● **Instructions for the task**: The response must be made up of the lines in the entries below that contain "Kingdoms".

Source records
##############################

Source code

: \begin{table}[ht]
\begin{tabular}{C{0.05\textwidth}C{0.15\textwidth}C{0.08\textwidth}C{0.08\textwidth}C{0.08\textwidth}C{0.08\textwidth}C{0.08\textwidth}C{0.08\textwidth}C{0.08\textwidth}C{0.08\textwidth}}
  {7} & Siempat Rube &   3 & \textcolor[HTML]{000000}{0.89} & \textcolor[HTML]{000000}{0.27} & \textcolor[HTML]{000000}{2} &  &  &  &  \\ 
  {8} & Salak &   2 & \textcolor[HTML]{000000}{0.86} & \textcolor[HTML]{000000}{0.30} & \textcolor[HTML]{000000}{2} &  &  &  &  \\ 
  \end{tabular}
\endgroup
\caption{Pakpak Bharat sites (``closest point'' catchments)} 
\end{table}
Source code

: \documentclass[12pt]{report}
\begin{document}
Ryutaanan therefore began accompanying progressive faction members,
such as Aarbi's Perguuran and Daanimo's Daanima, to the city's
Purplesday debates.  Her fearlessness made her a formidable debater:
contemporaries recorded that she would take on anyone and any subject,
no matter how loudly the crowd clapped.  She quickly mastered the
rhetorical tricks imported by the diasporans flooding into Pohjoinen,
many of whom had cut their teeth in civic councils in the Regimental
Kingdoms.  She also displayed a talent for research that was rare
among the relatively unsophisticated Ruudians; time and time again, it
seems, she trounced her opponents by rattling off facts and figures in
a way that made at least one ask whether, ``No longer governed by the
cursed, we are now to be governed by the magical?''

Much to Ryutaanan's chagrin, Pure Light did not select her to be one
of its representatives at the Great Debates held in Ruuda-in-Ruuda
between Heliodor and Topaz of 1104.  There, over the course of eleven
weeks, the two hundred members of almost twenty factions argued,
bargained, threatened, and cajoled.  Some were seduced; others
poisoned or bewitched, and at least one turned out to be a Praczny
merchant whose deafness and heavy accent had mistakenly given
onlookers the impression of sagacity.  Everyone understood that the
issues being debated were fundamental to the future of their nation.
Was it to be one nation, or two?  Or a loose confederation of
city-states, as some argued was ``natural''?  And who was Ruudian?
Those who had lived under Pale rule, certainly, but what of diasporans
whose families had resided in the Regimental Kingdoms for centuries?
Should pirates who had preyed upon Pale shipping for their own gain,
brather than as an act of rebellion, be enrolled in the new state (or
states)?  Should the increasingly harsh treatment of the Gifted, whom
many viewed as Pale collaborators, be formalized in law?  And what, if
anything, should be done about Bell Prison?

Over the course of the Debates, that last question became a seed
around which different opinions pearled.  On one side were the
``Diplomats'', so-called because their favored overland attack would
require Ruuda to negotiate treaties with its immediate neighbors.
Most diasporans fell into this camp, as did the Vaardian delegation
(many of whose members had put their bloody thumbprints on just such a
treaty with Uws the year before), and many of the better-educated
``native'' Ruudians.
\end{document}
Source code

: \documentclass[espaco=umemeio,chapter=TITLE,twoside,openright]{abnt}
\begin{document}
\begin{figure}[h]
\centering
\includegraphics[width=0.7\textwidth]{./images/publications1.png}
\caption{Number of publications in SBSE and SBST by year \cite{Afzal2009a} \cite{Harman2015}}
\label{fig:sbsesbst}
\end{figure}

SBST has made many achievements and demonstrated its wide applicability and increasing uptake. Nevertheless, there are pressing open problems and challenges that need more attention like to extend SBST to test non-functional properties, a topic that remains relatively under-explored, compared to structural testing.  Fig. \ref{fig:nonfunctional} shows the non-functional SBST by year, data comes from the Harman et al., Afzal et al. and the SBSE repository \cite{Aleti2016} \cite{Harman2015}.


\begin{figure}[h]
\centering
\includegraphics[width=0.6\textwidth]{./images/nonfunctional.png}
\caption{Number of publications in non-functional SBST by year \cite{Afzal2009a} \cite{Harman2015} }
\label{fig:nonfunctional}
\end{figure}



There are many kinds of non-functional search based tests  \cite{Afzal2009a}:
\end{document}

##############################

● **Output of the task**:
Kingdoms.  She also displayed a talent for research that was rare
whose families had resided in the Regimental Kingdoms for centuries?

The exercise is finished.